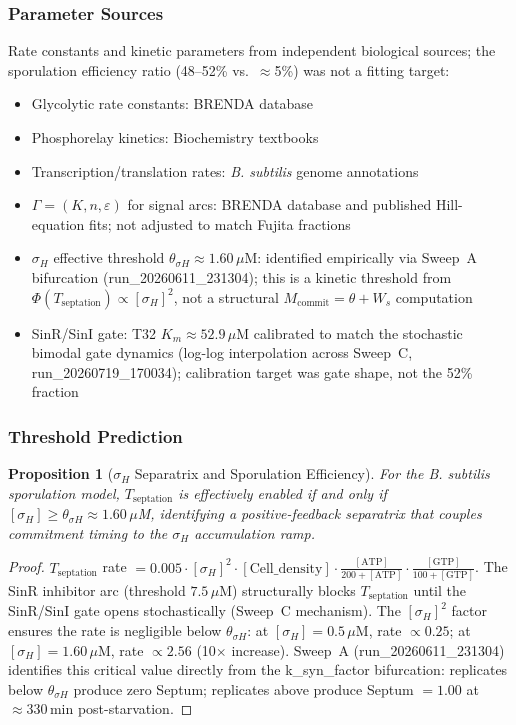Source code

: \documentclass[10pt,letterpaper]{article}
\newtheorem{proposition}{Proposition}
\begin{document}
\subsubsection{Parameter Sources}

Rate constants and kinetic parameters from independent biological sources; the sporulation efficiency ratio (48--52\% vs.\ $\approx$5\%) was not a fitting target:
\begin{itemize}
\item Glycolytic rate constants: BRENDA database~\cite{schomburg2004}
\item Phosphorelay kinetics: Biochemistry textbooks~\cite{voet2016}
\item Transcription/translation rates: \textit{B. subtilis} genome annotations~\cite{barbe2009}
\item $\Gamma = (K, n, \varepsilon)$ for signal arcs: BRENDA database and published Hill-equation fits; not adjusted to match Fujita fractions
\item $\sigma_H$ effective threshold $\theta_{\sigma H} \approx 1.60\,\mu$M: identified empirically via Sweep~A bifurcation (run\_20260611\_231304); this is a kinetic threshold from $\Phi(T_{\text{septation}}) \propto [\sigma_H]^2$, not a structural $M_{\text{commit}} = \theta + W_s$ computation
\item SinR/SinI gate: T32 $K_m \approx 52.9\,\mu$M calibrated to match the stochastic bimodal gate dynamics (log-log interpolation across Sweep~C, run\_20260719\_170034); calibration target was gate shape, not the 52\% fraction
\end{itemize}

\subsubsection{Threshold Prediction}

\begin{proposition}[$\sigma_H$ Separatrix and Sporulation Efficiency]
\label{prop:sigmaH_separatrix}
For the \textit{B. subtilis} sporulation model, $T_{\mathrm{septation}}$ is effectively enabled if and only if $[\sigma_H] \geq \theta_{\sigma H} \approx 1.60\,\mu$M, identifying a positive-feedback separatrix that couples commitment timing to the $\sigma_H$ accumulation ramp.
\end{proposition}

\begin{proof}
$T_{\mathrm{septation}}$ rate $= 0.005 \cdot [\sigma_H]^2 \cdot [\text{Cell\_density}] \cdot \frac{[\text{ATP}]}{200 + [\text{ATP}]} \cdot \frac{[\text{GTP}]}{100 + [\text{GTP}]}$.
The SinR inhibitor arc (threshold $7.5\,\mu$M) structurally blocks $T_{\mathrm{septation}}$ until the SinR/SinI gate opens stochastically (Sweep~C mechanism). The $[\sigma_H]^2$ factor ensures the rate is negligible below $\theta_{\sigma H}$: at $[\sigma_H] = 0.5\,\mu$M, rate $\propto 0.25$; at $[\sigma_H] = 1.60\,\mu$M, rate $\propto 2.56$ (10$\times$ increase). Sweep~A (run\_20260611\_231304) identifies this critical value directly from the k\_syn\_factor bifurcation: replicates below $\theta_{\sigma H}$ produce zero Septum; replicates above produce Septum $= 1.00$ at $\approx 330\,\text{min}$ post-starvation.
\end{proof}
\end{document}
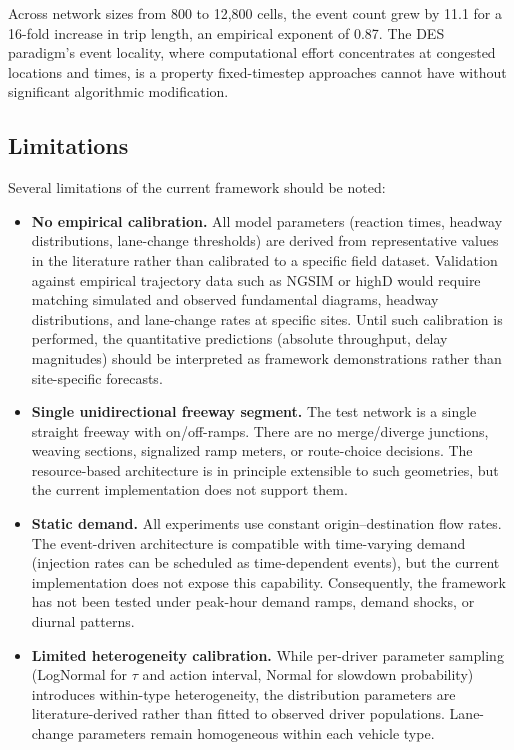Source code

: \documentclass[review,number]{elsarticle}
\begin{document}
Across network sizes from 800 to 12{,}800 cells, the event count grew by 11.1 for a 16-fold increase in trip length, an empirical exponent of 0.87. The DES paradigm's event locality, where computational effort concentrates at congested locations and times, is a property fixed-timestep approaches cannot have without significant algorithmic modification.

\subsection{Limitations}

Several limitations of the current framework should be noted:

\begin{itemize}
    \item \textbf{No empirical calibration.} All model parameters (reaction times, headway distributions, lane-change thresholds) are derived from representative values in the literature rather than calibrated to a specific field dataset. Validation against empirical trajectory data such as NGSIM or highD would require matching simulated and observed fundamental diagrams, headway distributions, and lane-change rates at specific sites. Until such calibration is performed, the quantitative predictions (absolute throughput, delay magnitudes) should be interpreted as framework demonstrations rather than site-specific forecasts.

    \item \textbf{Single unidirectional freeway segment.} The test network is a single straight freeway with on/off-ramps. There are no merge/diverge junctions, weaving sections, signalized ramp meters, or route-choice decisions. The resource-based architecture is in principle extensible to such geometries, but the current implementation does not support them.

    \item \textbf{Static demand.} All experiments use constant origin--destination flow rates. The event-driven architecture is compatible with time-varying demand (injection rates can be scheduled as time-dependent events), but the current implementation does not expose this capability. Consequently, the framework has not been tested under peak-hour demand ramps, demand shocks, or diurnal patterns.

    \item \textbf{Limited heterogeneity calibration.} While per-driver parameter sampling (LogNormal for $\tau$ and action interval, Normal for slowdown probability) introduces within-type heterogeneity, the distribution parameters are literature-derived rather than fitted to observed driver populations. Lane-change parameters remain homogeneous within each vehicle type.


\end{itemize}
\end{document}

▬▬▬▬▬▬▬▬▬▬

Leaving out any pictures, write the records above out exactly as they are.

Source code

: \documentclass[10pt,letterpaper]{article}
\newtheorem{proposition}{Proposition}
\begin{document}
\subsubsection{Parameter Sources}

Rate constants and kinetic parameters from independent biological sources; the sporulation efficiency ratio (48--52\% vs.\ $\approx$5\%) was not a fitting target:
\begin{itemize}
\item Glycolytic rate constants: BRENDA database~\cite{schomburg2004}
\item Phosphorelay kinetics: Biochemistry textbooks~\cite{voet2016}
\item Transcription/translation rates: \textit{B. subtilis} genome annotations~\cite{barbe2009}
\item $\Gamma = (K, n, \varepsilon)$ for signal arcs: BRENDA database and published Hill-equation fits; not adjusted to match Fujita fractions
\item $\sigma_H$ effective threshold $\theta_{\sigma H} \approx 1.60\,\mu$M: identified empirically via Sweep~A bifurcation (run\_20260611\_231304); this is a kinetic threshold from $\Phi(T_{\text{septation}}) \propto [\sigma_H]^2$, not a structural $M_{\text{commit}} = \theta + W_s$ computation
\item SinR/SinI gate: T32 $K_m \approx 52.9\,\mu$M calibrated to match the stochastic bimodal gate dynamics (log-log interpolation across Sweep~C, run\_20260719\_170034); calibration target was gate shape, not the 52\% fraction
\end{itemize}

\subsubsection{Threshold Prediction}

\begin{proposition}[$\sigma_H$ Separatrix and Sporulation Efficiency]
\label{prop:sigmaH_separatrix}
For the \textit{B. subtilis} sporulation model, $T_{\mathrm{septation}}$ is effectively enabled if and only if $[\sigma_H] \geq \theta_{\sigma H} \approx 1.60\,\mu$M, identifying a positive-feedback separatrix that couples commitment timing to the $\sigma_H$ accumulation ramp.
\end{proposition}

\begin{proof}
$T_{\mathrm{septation}}$ rate $= 0.005 \cdot [\sigma_H]^2 \cdot [\text{Cell\_density}] \cdot \frac{[\text{ATP}]}{200 + [\text{ATP}]} \cdot \frac{[\text{GTP}]}{100 + [\text{GTP}]}$.
The SinR inhibitor arc (threshold $7.5\,\mu$M) structurally blocks $T_{\mathrm{septation}}$ until the SinR/SinI gate opens stochastically (Sweep~C mechanism). The $[\sigma_H]^2$ factor ensures the rate is negligible below $\theta_{\sigma H}$: at $[\sigma_H] = 0.5\,\mu$M, rate $\propto 0.25$; at $[\sigma_H] = 1.60\,\mu$M, rate $\propto 2.56$ (10$\times$ increase). Sweep~A (run\_20260611\_231304) identifies this critical value directly from the k\_syn\_factor bifurcation: replicates below $\theta_{\sigma H}$ produce zero Septum; replicates above produce Septum $= 1.00$ at $\approx 330\,\text{min}$ post-starvation.
\end{proof}
\end{document}
Source code

: \documentclass[review,number]{elsarticle}
\begin{document}
Across network sizes from 800 to 12{,}800 cells, the event count grew by 11.1 for a 16-fold increase in trip length, an empirical exponent of 0.87. The DES paradigm's event locality, where computational effort concentrates at congested locations and times, is a property fixed-timestep approaches cannot have without significant algorithmic modification.

\subsection{Limitations}

Several limitations of the current framework should be noted:

\begin{itemize}
    \item \textbf{No empirical calibration.} All model parameters (reaction times, headway distributions, lane-change thresholds) are derived from representative values in the literature rather than calibrated to a specific field dataset. Validation against empirical trajectory data such as NGSIM or highD would require matching simulated and observed fundamental diagrams, headway distributions, and lane-change rates at specific sites. Until such calibration is performed, the quantitative predictions (absolute throughput, delay magnitudes) should be interpreted as framework demonstrations rather than site-specific forecasts.

    \item \textbf{Single unidirectional freeway segment.} The test network is a single straight freeway with on/off-ramps. There are no merge/diverge junctions, weaving sections, signalized ramp meters, or route-choice decisions. The resource-based architecture is in principle extensible to such geometries, but the current implementation does not support them.

    \item \textbf{Static demand.} All experiments use constant origin--destination flow rates. The event-driven architecture is compatible with time-varying demand (injection rates can be scheduled as time-dependent events), but the current implementation does not expose this capability. Consequently, the framework has not been tested under peak-hour demand ramps, demand shocks, or diurnal patterns.

    \item \textbf{Limited heterogeneity calibration.} While per-driver parameter sampling (LogNormal for $\tau$ and action interval, Normal for slowdown probability) introduces within-type heterogeneity, the distribution parameters are literature-derived rather than fitted to observed driver populations. Lane-change parameters remain homogeneous within each vehicle type.


\end{itemize}
\end{document}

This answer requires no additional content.